Stored entries
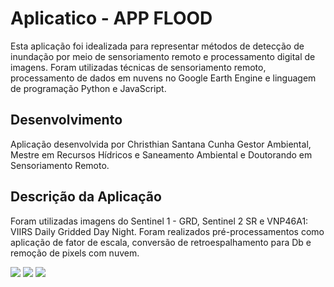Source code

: # Aplicatico - APP FLOOD
Esta aplicação foi idealizada para representar métodos de detecção de inundação por meio de sensoriamento remoto e processamento digital de imagens. Foram utilizadas técnicas de sensoriamento remoto, processamento de dados em nuvens no Google Earth Engine e linguagem de programação Python e JavaScript.

## Desenvolvimento
Aplicação desenvolvida por Christhian Santana Cunha
Gestor Ambiental, Mestre em Recursos Hídricos e Saneamento Ambiental e Doutorando em Sensoriamento Remoto.

## Descrição da Aplicação 
Foram utilizadas imagens do Sentinel 1 - GRD, Sentinel 2 SR e VNP46A1: VIIRS Daily Gridded Day Night. 
Foram realizados pré-processamentos como aplicação de fator de escala, conversão de retroespalhamento para Db e remoção de pixels com nuvem. 


<div>
  <a href="https://www.youtube.com/c/AmbGEO" target="_blank"><img src="https://img.shields.io/badge/YouTube-FF0000?style=for-the-badge&logo=youtube&logoColor=white" target="_blank"></a>
  <a href="https://www.instagram.com/scriptsremoteambgeo" target="_blank"><img src="https://img.shields.io/badge/-Instagram-%23E4405F?style=for-the-badge&logo=instagram&logoColor=white" target="_blank"></a>
  <a href="https://www.linkedin.com/in/christhian-santana-cunha-8a0424204" target="_blank"><img src="https://img.shields.io/badge/-LinkedIn-%230077B5?style=for-the-badge&logo=linkedin&logoColor=white" target="_blank"></a>   
</div>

**What you should do:** Above are the records; copy each line from them that includes the string "https".

**Problem solution:**
  <a href="https://www.youtube.com/c/AmbGEO" target="_blank"><img src="https://img.shields.io/badge/YouTube-FF0000?style=for-the-badge&logo=youtube&logoColor=white" target="_blank"></a>
  <a href="https://www.instagram.com/scriptsremoteambgeo" target="_blank"><img src="https://img.shields.io/badge/-Instagram-%23E4405F?style=for-the-badge&logo=instagram&logoColor=white" target="_blank"></a>
  <a href="https://www.linkedin.com/in/christhian-santana-cunha-8a0424204" target="_blank"><img src="https://img.shields.io/badge/-LinkedIn-%230077B5?style=for-the-badge&logo=linkedin&logoColor=white" target="_blank"></a>   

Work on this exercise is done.